Until some (but hardly all) of those inexpensive history journals were reinstated, many faculty with their own subscriptions generously donated their personal copies to Fogler Library. So, too, did faculty in other affected departments and programs. But this is certainly not the way to maintain the foremost research library in the state of Maine.

To her great credit, U.Maine’s recently departed Vice President for Finance and Administration, Janet Waldron, repeatedly supported Fogler Library’s budgetary needs to the extent that she, who didn’t establish library policy, could. If, alas, other UMaine System libraries have suffered cutbacks and may well suffer more, Fogler Library has been spared.

U.Maine President Paul Ferguson also deserves great thanks for providing crucial funds for creating three classrooms on the first floor of Fogler Library that are being used by several programs in writing and advising that hitherto were scattered across the campus.
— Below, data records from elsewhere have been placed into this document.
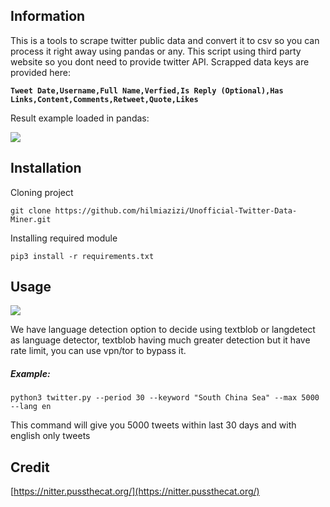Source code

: ## Information
This is a tools to scrape twitter public data and convert it to csv so you can process it right away using pandas or any. This script using third party website so you dont need to provide twitter API. Scrapped data keys are provided here:

**`Tweet Date,Username,Full Name,Verfied,Is Reply (Optional),Has Links,Content,Comments,Retweet,Quote,Likes`**

Result example loaded in pandas:

![](https://i.imgur.com/L2L99bX.png)


## Installation 
Cloning project

`git clone https://github.com/hilmiazizi/Unofficial-Twitter-Data-Miner.git`


Installing required module

`pip3 install -r requirements.txt `

## Usage
![](https://i.imgur.com/dg6R6Le.png)

We have language detection option to decide using textblob or langdetect as language detector, textblob having much greater detection but it have rate limit, you can use vpn/tor to bypass it.


##### Example:
`python3 twitter.py --period 30 --keyword "South China Sea" --max 5000 --lang en`

This command will give you 5000 tweets within last 30 days and with english only tweets


## Credit
[https://nitter.pussthecat.org/](https://nitter.pussthecat.org/)
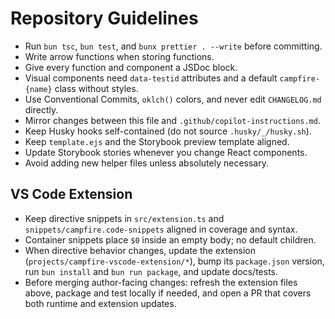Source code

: # Repository Guidelines

- Run `bun tsc`, `bun test`, and `bunx prettier . --write` before committing.
- Write arrow functions when storing functions.
- Give every function and component a JSDoc block.
- Visual components need `data-testid` attributes and a default `campfire-{name}` class without styles.
- Use Conventional Commits, `oklch()` colors, and never edit `CHANGELOG.md` directly.
- Mirror changes between this file and `.github/copilot-instructions.md`.
- Keep Husky hooks self-contained (do not source `.husky/_/husky.sh`).
- Keep `template.ejs` and the Storybook preview template aligned.
- Update Storybook stories whenever you change React components.
- Avoid adding new helper files unless absolutely necessary.

## VS Code Extension

- Keep directive snippets in `src/extension.ts` and `snippets/campfire.code-snippets` aligned in coverage and syntax.
- Container snippets place `$0` inside an empty body; no default children.
- When directive behavior changes, update the extension (`projects/campfire-vscode-extension/*`), bump its `package.json` version, run `bun install` and `bun run package`, and update docs/tests.
- Before merging author-facing changes: refresh the extension files above, package and test locally if needed, and open a PR that covers both runtime and extension updates.
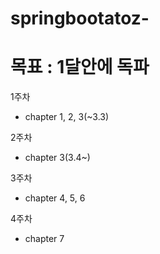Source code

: # springbootatoz-

# 목표 : 1달안에 독파

1주차
 - chapter 1, 2, 3(~3.3)

2주차
 - chapter 3(3.4~)

3주차
 - chapter 4, 5, 6

4주차
 - chapter 7
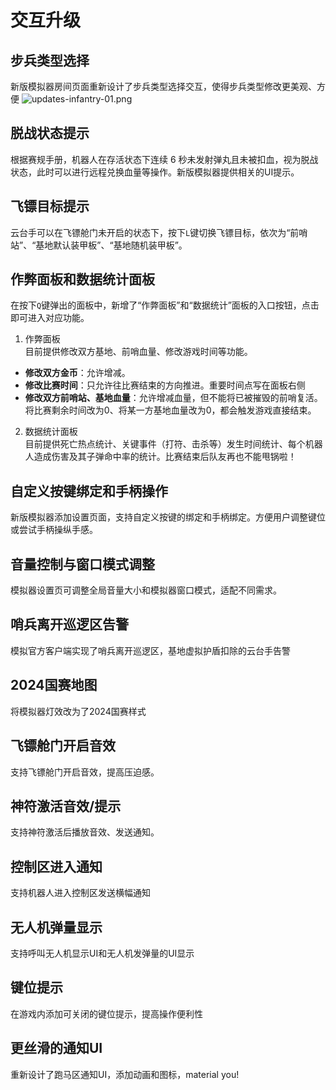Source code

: # 交互升级
## 步兵类型选择
新版模拟器房间页面重新设计了步兵类型选择交互，使得步兵类型修改更美观、方便
![updates-infantry-01.png](/static/images/updates-infantry-01.png)
## 脱战状态提示
根据赛规手册，机器人在存活状态下连续 6 秒未发射弹丸且未被扣血，视为脱战状态，此时可以进行远程兑换血量等操作。新版模拟器提供相关的UI提示。
## 飞镖目标提示
云台手可以在飞镖舱门未开启的状态下，按下`L`键切换飞镖目标，依次为“前哨站”、“基地默认装甲板”、“基地随机装甲板”。
## 作弊面板和数据统计面板
在按下`Q`键弹出的面板中，新增了“作弊面板”和“数据统计”面板的入口按钮，点击即可进入对应功能。  
1. 作弊面板  
目前提供修改双方基地、前哨血量、修改游戏时间等功能。  
  - **修改双方金币**：允许增减。
  - **修改比赛时间**：只允许往比赛结束的方向推进。重要时间点写在面板右侧
  - **修改双方前哨站、基地血量**：允许增减血量，但不能将已被摧毁的前哨复活。
将比赛剩余时间改为0、将某一方基地血量改为0，都会触发游戏直接结束。
2. 数据统计面板  
目前提供死亡热点统计、关键事件（打符、击杀等）发生时间统计、每个机器人造成伤害及其子弹命中率的统计。比赛结束后队友再也不能甩锅啦！
## 自定义按键绑定和手柄操作
新版模拟器添加设置页面，支持自定义按键的绑定和手柄绑定。方便用户调整键位或尝试手柄操纵手感。
## 音量控制与窗口模式调整
模拟器设置页可调整全局音量大小和模拟器窗口模式，适配不同需求。
## 哨兵离开巡逻区告警
模拟官方客户端实现了哨兵离开巡逻区，基地虚拟护盾扣除的云台手告警
## 2024国赛地图
将模拟器灯效改为了2024国赛样式
## 飞镖舱门开启音效
支持飞镖舱门开启音效，提高压迫感。
## 神符激活音效/提示
支持神符激活后播放音效、发送通知。
## 控制区进入通知
支持机器人进入控制区发送横幅通知
## 无人机弹量显示
支持呼叫无人机显示UI和无人机发弹量的UI显示
## 键位提示
在游戏内添加可关闭的键位提示，提高操作便利性
## 更丝滑的通知UI
重新设计了跑马区通知UI，添加动画和图标，material you!
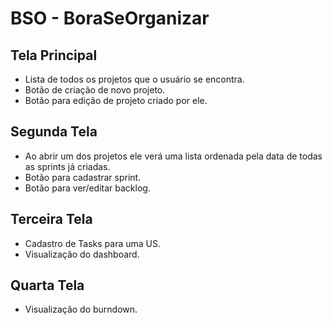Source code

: # BSO - BoraSeOrganizar

## Tela Principal
- Lista de todos os projetos que o usuário se encontra.
- Botão de criação de novo projeto.
- Botão para edição de projeto criado por ele.

## Segunda Tela
- Ao abrir um dos projetos ele verá uma lista ordenada pela data de todas as sprints já criadas.
- Botão para cadastrar sprint.
- Botão para ver/editar backlog.

## Terceira Tela
- Cadastro de Tasks para uma US.
- Visualização do dashboard.

## Quarta Tela
- Visualização do burndown.
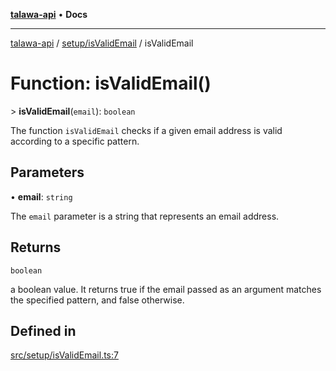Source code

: [**talawa-api**](../../../README.md) • **Docs**

***

[talawa-api](../../../modules.md) / [setup/isValidEmail](../README.md) / isValidEmail

# Function: isValidEmail()

\> **isValidEmail**(`email`): `boolean`

The function `isValidEmail` checks if a given email address is valid according to a specific pattern.

## Parameters

• **email**: `string`

The `email` parameter is a string that represents an email address.

## Returns

`boolean`

a boolean value. It returns true if the email passed as an argument matches the specified
pattern, and false otherwise.

## Defined in

[src/setup/isValidEmail.ts:7](https://github.com/PalisadoesFoundation/talawa-api/blob/d0c167bb942c4778fba221c2cdd27665fc7dbf61/src/setup/isValidEmail.ts#L7)
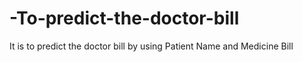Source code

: # -To-predict-the-doctor-bill
It is to predict the doctor bill by using Patient Name and Medicine Bill
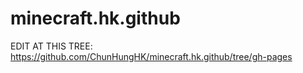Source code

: # minecraft.hk.github
EDIT AT THIS TREE:
https://github.com/ChunHungHK/minecraft.hk.github/tree/gh-pages
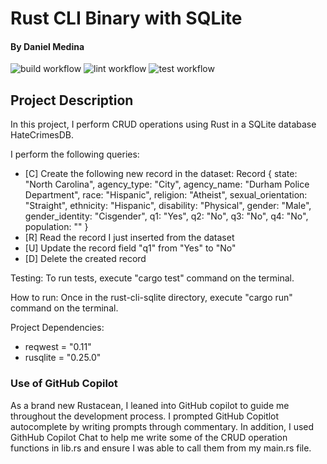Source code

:# Rust CLI Binary with SQLite
#### By Daniel Medina
![build workflow](https://github.com/medinardaniel/rust-cli-sqlite/actions/workflows/rust_build.yml/badge.svg)
![lint workflow](https://github.com/medinardaniel/rust-cli-sqlite/actions/workflows/rust_lint.yml/badge.svg)
![test workflow](https://github.com/medinardaniel/rust-cli-sqlite/actions/workflows/rust_test.yml/badge.svg)

## Project Description
In this project, I perform CRUD operations using Rust in a SQLite database HateCrimesDB.

I perform the following queries:
* [C] Create the following new record in the dataset:
Record { state: "North Carolina", agency_type: "City", agency_name: "Durham Police Department", race: "Hispanic", religion: "Atheist", sexual_orientation: "Straight", ethnicity: "Hispanic", disability: "Physical", gender: "Male", gender_identity: "Cisgender", q1: "Yes", q2: "No", q3: "No", q4: "No", population: "" }
* [R] Read the record I just inserted from the dataset
* [U] Update the record field "q1" from "Yes" to "No"
* [D] Delete the created record

Testing:
To run tests, execute "cargo test" command on the terminal.

How to run:
Once in the rust-cli-sqlite directory, execute "cargo run" command on the terminal.

Project Dependencies:
* reqwest = "0.11"
* rusqlite = "0.25.0"

### Use of GitHub Copilot
As a brand new Rustacean, I leaned into GitHub copilot to guide me throughout the development process. I prompted GitHub Copitlot autocomplete by writing prompts through commentary. In addition, I used GithHub Copilot Chat to help me write some of the CRUD operation functions in lib.rs and ensure I was able to call them from my main.rs file.

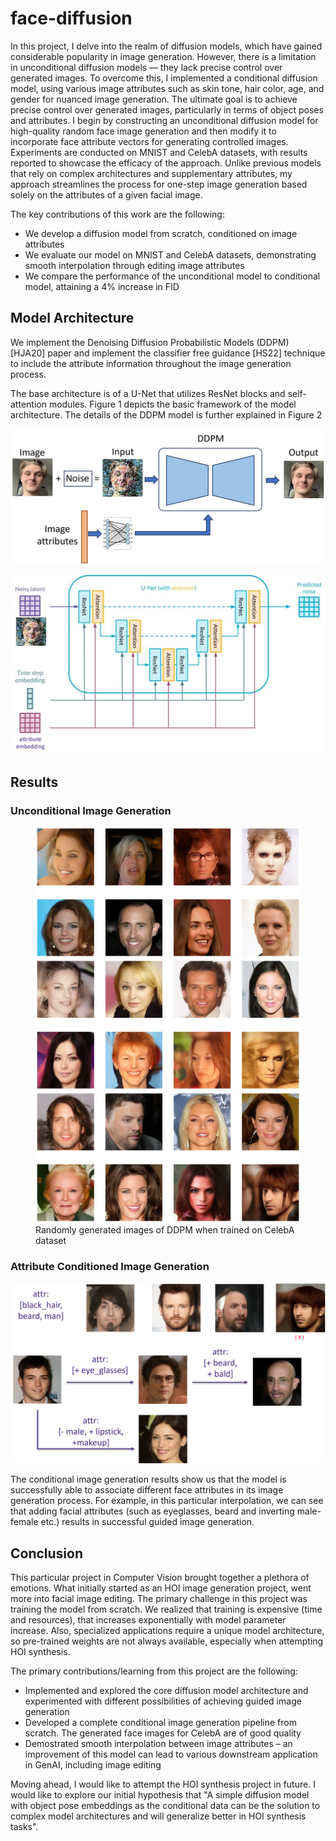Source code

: # face-diffusion

In this project, I delve into the realm of diffusion models, which have gained considerable popularity in image generation. However, there is a limitation in unconditional diffusion models — they lack precise control over generated images. To overcome this, I implemented a conditional diffusion model, using various image attributes such as skin tone, hair color, age, and gender for nuanced image generation. The ultimate goal is to achieve precise control over generated images, particularly in terms of object poses and attributes. I begin by constructing an unconditional diffusion model for high-quality random face image generation and then modify it to incorporate face attribute vectors for generating controlled images. Experiments are conducted on MNIST and CelebA datasets, with results reported to showcase the efficacy of the approach. Unlike previous models that rely on complex architectures and supplementary attributes, my approach streamlines the process for one-step image generation based solely on the attributes of a given facial image.

The key contributions of this work are the following:
* We develop a diffusion model from scratch, conditioned on image attributes
* We evaluate our model on MNIST and CelebA datasets, demonstrating smooth interpolation through
editing image attributes
* We compare the performance of the unconditional model to conditional model, attaining a
4% increase in FID

## Model Architecture

We implement the Denoising Diffusion Probabilistic Models (DDPM) [HJA20] paper and implement the classifier free guidance [HS22] technique to include the attribute information throughout the image generation process.

The base architecture is of a U-Net that utilizes ResNet blocks and self-attention modules. Figure 1 depicts the basic framework of the model architecture. The details of the DDPM model is further explained in Figure 2

!["The overall architecture of our model. The DDPM model takes the noisy image as an input and iteratively denoises by predicting the noise contained in the image. During testing, pure noise is fed to the DDPM model along with the transformed face attributes and it generates face images."](images/Picture2.png)

![detailed_arch](images/Picture1.png "Our model architecture uses a U-Net model with ResNet Blocks and self attention layers. The timestep and learned attribute embedding is fed to the network at every iteration")

## Results
### Unconditional Image Generation

<figure>
  <img src="images/Untitled11.png" alt="Image 1" style="width:600px; margin-right: 20px;">
  <img src="images/Untitled12.png" alt="Image 2" style="width:600px; margin-right: 20px;">
  <img src="images/Untitled13.png" alt="Image 3" style="width:600px;">
  <figcaption>Randomly generated images of DDPM when trained on CelebA dataset</figcaption>
</figure>

### Attribute Conditioned Image Generation

![result2](images/Picture3.png "Face attribute interpolation results in CelebA")


The conditional image generation results show us that the model is successfully able to associate different face attributes in its image generation process. For example, in this particular interpolation, we can see that adding facial attributes (such as eyeglasses, beard and inverting male-female etc.) results in successful guided image generation.


## Conclusion

This particular project in Computer Vision brought together a plethora of emotions. What initially started as an HOI image generation project, went more into facial image editing. The primary challenge in this project was training the model from scratch. We realized that training is expensive (time and resources), that increases exponentially with model parameter increase. Also, specialized applications require a unique model architecture, so pre-trained weights are not always available, especially when attempting HOI synthesis.

The primary contributions/learning from this project are the following:

* Implemented and explored the core diffusion model architecture and experimented with different possibilities of achieving guided image generation
* Developed a complete conditional image generation pipeline from scratch. The generated face images for CelebA are of good quality
* Demostrated smooth interpolation between image attributes – an improvement of this model can lead to various downstream application in GenAI, including image editing

Moving ahead, I would like to attempt the HOI synthesis project in future. I would like to explore our initial hypothesis that "A simple diffusion model with object pose embeddings as the conditional data can be the solution to complex model architectures and will generalize better in HOI synthesis tasks".

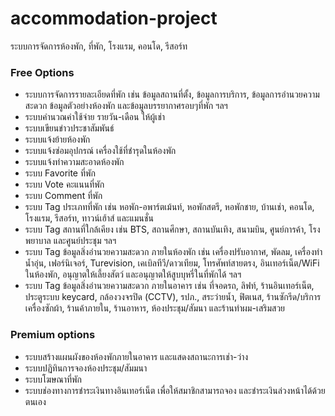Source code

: # accommodation-project
ระบบการจัดการห้องพัก, ที่พัก, โรงแรม, คอนโด, รีสอร์ท

### Free Options
* ระบบการจัดการรายละเอียดที่พัก เช่น ข้อมูลสถานที่ตั้ง, ข้อมูลการบริการ, ข้อมูลการอำนวยความสะดวก ข้อมูลตัวอย่างห้องพัก และข้อมูลบรรยากาศรอบๆที่พัก ฯลฯ 
* ระบบคำนวณค่าใช้จ่าย รายวัน-เดือน ให้ผู้เช่า 
* ระบบเขียนข่าวประชาสัมพันธ์ 
* ระบบแจ้งย้ายห้องพัก 
* ระบบแจ้งซ่อมอุปกรณ์ เครื่องใช้ที่ชำรุดในห้องพัก 
* ระบบแจ้งทำความสะอาดห้องพัก 
* ระบบ Favorite ที่พัก 
* ระบบ Vote คะแนนที่พัก 
* ระบบ Comment ที่พัก 
* ระบบ Tag ประเภทที่พัก เช่น หอพัก-อพาร์ตเม้นท์, หอพักสตรี, หอพักชาย, บ้านเช่า, คอนโด, โรงแรม, รีสอร์ท, ทาวน์เฮ้าส์ และแมนชั่น 
* ระบบ Tag สถานที่ใกล้เคียง เช่น BTS, สถานศึกษา, สถานบันเทิง, สนามบิน, ศูนย์การค้า, โรงพยาบาล และศูนย์ประชุม ฯลฯ 
* ระบบ Tag ข้อมูลสิ่งอำนวยความสะดวก ภายในห้องพัก เช่น เครื่องปรับอากาศ, พัดลม, เครื่องทำน้ำอุ่น, เฟอร์นิเจอร์, Turevision, เคเบิลทีวี/ดาวเทียม, โทรศัพท์สายตรง, อินเทอร์เน็ต/WiFi ในห้องพัก, อนุญาตให้เลี้ยงสัตว์ และอนุญาตให้สูบบุหรี่ในที่พักได้ ฯลฯ 
* ระบบ Tag ข้อมูลสิ่งอำนวยความสะดวก ภายในอาคาร เช่น ที่จอดรถ, ลิฟท์, ร้านอินเทอร์เน็ต, ประตูระบบ keycard, กล้องวงจรปิด (CCTV), รปภ., สระว่ายน้ำ, ฟิตเนส, ร้านซักรีด/บริการเครื่องซักผ้า, ร้านค้าภายใน, ร้านอาหาร, ห้องประชุม/สัมนา และร้านทำผม-เสริมสวย 

### Premium options
* ระบบสร้างแผนผังของห้องพักภายในอาคาร และแสดงสถานะการเช่า-ว่าง 
* ระบบปฏิทินการจองห้องประชุม/สัมมนา 
* ระบบโฆษณาที่พัก 
* ระบบช่องทางการชำระเงินทางอินเทอร์เน็ต เพื่อให้สมาชิกสามารถจอง และชำระเงินล่วงหน้าได้ด้วยตนเอง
Anyone who walks into Fogler Library these days sees a thriving building with lots of students, faculty, staff, and others at work and with wonderful librarians and other genuine library experts who know their stuff and are exceptionally helpful to all patrons. Maybe the System administrators who, according to Nissa Flanagan, have cut library budgets and staff at the other System campuses might leave their office suites in downtown Bangor and visit Fogler Library–with or without a copy of Fahrenheit 451 in hand.